Si aujourd'hui ressurgit, avec une certaine acuité, la question: "la musique est-elle toujours possible?", si bien des entreprises compositionnelles de ce temps peuvent être comprises comme le désir de répondre positivement à cette question, il ne saurait être envisagé de franchir les nouveaux pas requis par la composition dans un dédain du sérialisme. On ne saurait lui dénier la grandeur de son ambition musicale, la consistance de ses hypothèses, la profondeur des oeuvres qu'il a produites.

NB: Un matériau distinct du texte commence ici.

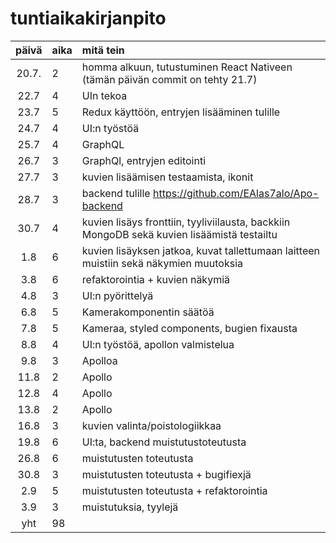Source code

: # tuntiaikakirjanpito

| päivä | aika | mitä tein  |
| :----:|:-----| :-----|
| 20.7. | 2    | homma alkuun, tutustuminen React Nativeen (tämän päivän commit on tehty 21.7) |
| 22.7  | 4    | UIn tekoa
| 23.7  | 5    | Redux käyttöön, entryjen lisääminen tulille 
| 24.7  | 4    | UI:n työstöä
| 25.7  | 4    | GraphQL
| 26.7  | 3    | GraphQl, entryjen editointi
| 27.7  | 3    | kuvien lisäämisen testaamista, ikonit
| 28.7  | 3    | backend tulille https://github.com/EAlas7alo/Apo-backend
| 30.7  | 4    | kuvien lisäys fronttiin, tyyliviilausta, backkiin MongoDB sekä kuvien lisäämistä testailtu
| 1.8   | 6    | kuvien lisäyksen jatkoa, kuvat tallettumaan laitteen muistiin sekä näkymien muutoksia
| 3.8   | 6    | refaktorointia + kuvien näkymiä
| 4.8   | 3    | UI:n pyörittelyä
| 6.8   | 5    | Kamerakomponentin säätöä
| 7.8   | 5    | Kameraa, styled components, bugien fixausta
| 8.8   | 4    | UI:n työstöä, apollon valmistelua
| 9.8   | 3    | Apolloa
| 11.8  | 2    | Apollo
| 12.8  | 4    | Apollo
| 13.8  | 2    | Apollo
| 16.8  | 3    | kuvien valinta/poistologiikkaa
| 19.8  | 6    | UI:ta, backend muistutustoteutusta
| 26.8  | 6    | muistutusten toteutusta
| 30.8  | 3    | muistutusten toteutusta + bugifiexjä
| 2.9   | 5    | muistutusten toteutusta + refaktorointia
| 3.9   | 3    | muistutuksia, tyylejä
| yht   | 98   | |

La musique -ce qui mérite de porter ce nom précieux- sera encore possible à condition de faire bilan sérieux de ce mode de pensée , non d'en clôturer prématurément l'époque pour mieux forclore son propos. S'il est vrai que "revenir" soit devenu le nom moderne du reniement, s'il est vrai que proclament revenir de tout, de rien, ceux qui en fait ne sont jamais partis, on tiendra qu'on ne saurait revenir du sérialisme: on l'approfondit ou on le dépasse, on le poursuit ou on le traverse; sans quoi tout simplement on échoue.